Information shown START
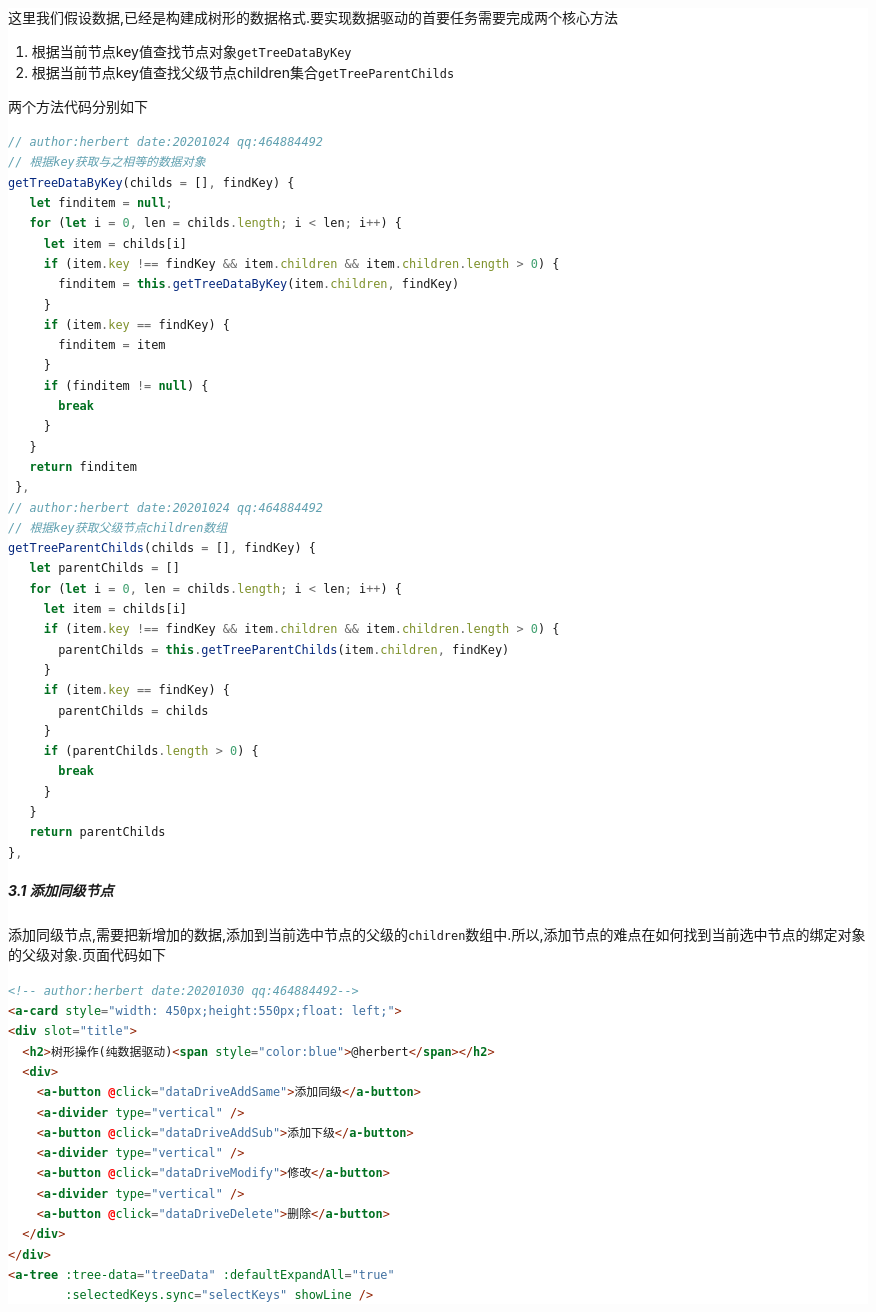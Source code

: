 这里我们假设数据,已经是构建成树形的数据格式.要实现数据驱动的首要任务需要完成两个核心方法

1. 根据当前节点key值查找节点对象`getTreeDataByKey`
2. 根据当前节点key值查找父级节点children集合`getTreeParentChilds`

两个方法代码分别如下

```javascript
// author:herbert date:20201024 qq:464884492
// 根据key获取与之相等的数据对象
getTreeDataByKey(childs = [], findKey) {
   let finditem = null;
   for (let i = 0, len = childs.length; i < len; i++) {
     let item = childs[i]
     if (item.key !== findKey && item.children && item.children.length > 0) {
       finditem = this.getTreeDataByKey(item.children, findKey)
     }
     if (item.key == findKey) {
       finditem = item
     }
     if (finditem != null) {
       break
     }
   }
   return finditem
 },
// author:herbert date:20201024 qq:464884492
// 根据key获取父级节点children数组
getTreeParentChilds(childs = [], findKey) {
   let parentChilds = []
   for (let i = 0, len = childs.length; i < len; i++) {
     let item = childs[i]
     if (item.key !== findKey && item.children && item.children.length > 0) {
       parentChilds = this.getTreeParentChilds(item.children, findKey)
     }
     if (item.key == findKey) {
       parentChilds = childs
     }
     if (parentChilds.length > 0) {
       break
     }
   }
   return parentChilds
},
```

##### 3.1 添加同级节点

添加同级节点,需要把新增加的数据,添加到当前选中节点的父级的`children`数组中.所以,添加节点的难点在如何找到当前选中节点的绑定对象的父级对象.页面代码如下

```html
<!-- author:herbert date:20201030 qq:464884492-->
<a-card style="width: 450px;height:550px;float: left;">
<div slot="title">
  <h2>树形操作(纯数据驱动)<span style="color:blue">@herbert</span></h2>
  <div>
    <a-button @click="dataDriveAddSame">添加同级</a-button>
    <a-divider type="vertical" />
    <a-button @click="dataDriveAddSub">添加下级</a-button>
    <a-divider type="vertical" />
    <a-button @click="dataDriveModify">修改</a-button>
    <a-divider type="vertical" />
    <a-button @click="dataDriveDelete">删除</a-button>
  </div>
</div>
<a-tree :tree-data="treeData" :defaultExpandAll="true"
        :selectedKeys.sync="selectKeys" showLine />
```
Information shown END
§ What you should do
Without the pictures, write out the whole listing above exactly as it appears.

§ Your response
Source code

: 这里我们假设数据,已经是构建成树形的数据格式.要实现数据驱动的首要任务需要完成两个核心方法

1. 根据当前节点key值查找节点对象`getTreeDataByKey`
2. 根据当前节点key值查找父级节点children集合`getTreeParentChilds`

两个方法代码分别如下

```javascript
// author:herbert date:20201024 qq:464884492
// 根据key获取与之相等的数据对象
getTreeDataByKey(childs = [], findKey) {
   let finditem = null;
   for (let i = 0, len = childs.length; i < len; i++) {
     let item = childs[i]
     if (item.key !== findKey && item.children && item.children.length > 0) {
       finditem = this.getTreeDataByKey(item.children, findKey)
     }
     if (item.key == findKey) {
       finditem = item
     }
     if (finditem != null) {
       break
     }
   }
   return finditem
 },
// author:herbert date:20201024 qq:464884492
// 根据key获取父级节点children数组
getTreeParentChilds(childs = [], findKey) {
   let parentChilds = []
   for (let i = 0, len = childs.length; i < len; i++) {
     let item = childs[i]
     if (item.key !== findKey && item.children && item.children.length > 0) {
       parentChilds = this.getTreeParentChilds(item.children, findKey)
     }
     if (item.key == findKey) {
       parentChilds = childs
     }
     if (parentChilds.length > 0) {
       break
     }
   }
   return parentChilds
},
```

##### 3.1 添加同级节点

添加同级节点,需要把新增加的数据,添加到当前选中节点的父级的`children`数组中.所以,添加节点的难点在如何找到当前选中节点的绑定对象的父级对象.页面代码如下

```html
<!-- author:herbert date:20201030 qq:464884492-->
<a-card style="width: 450px;height:550px;float: left;">
<div slot="title">
  <h2>树形操作(纯数据驱动)<span style="color:blue">@herbert</span></h2>
  <div>
    <a-button @click="dataDriveAddSame">添加同级</a-button>
    <a-divider type="vertical" />
    <a-button @click="dataDriveAddSub">添加下级</a-button>
    <a-divider type="vertical" />
    <a-button @click="dataDriveModify">修改</a-button>
    <a-divider type="vertical" />
    <a-button @click="dataDriveDelete">删除</a-button>
  </div>
</div>
<a-tree :tree-data="treeData" :defaultExpandAll="true"
        :selectedKeys.sync="selectKeys" showLine />
```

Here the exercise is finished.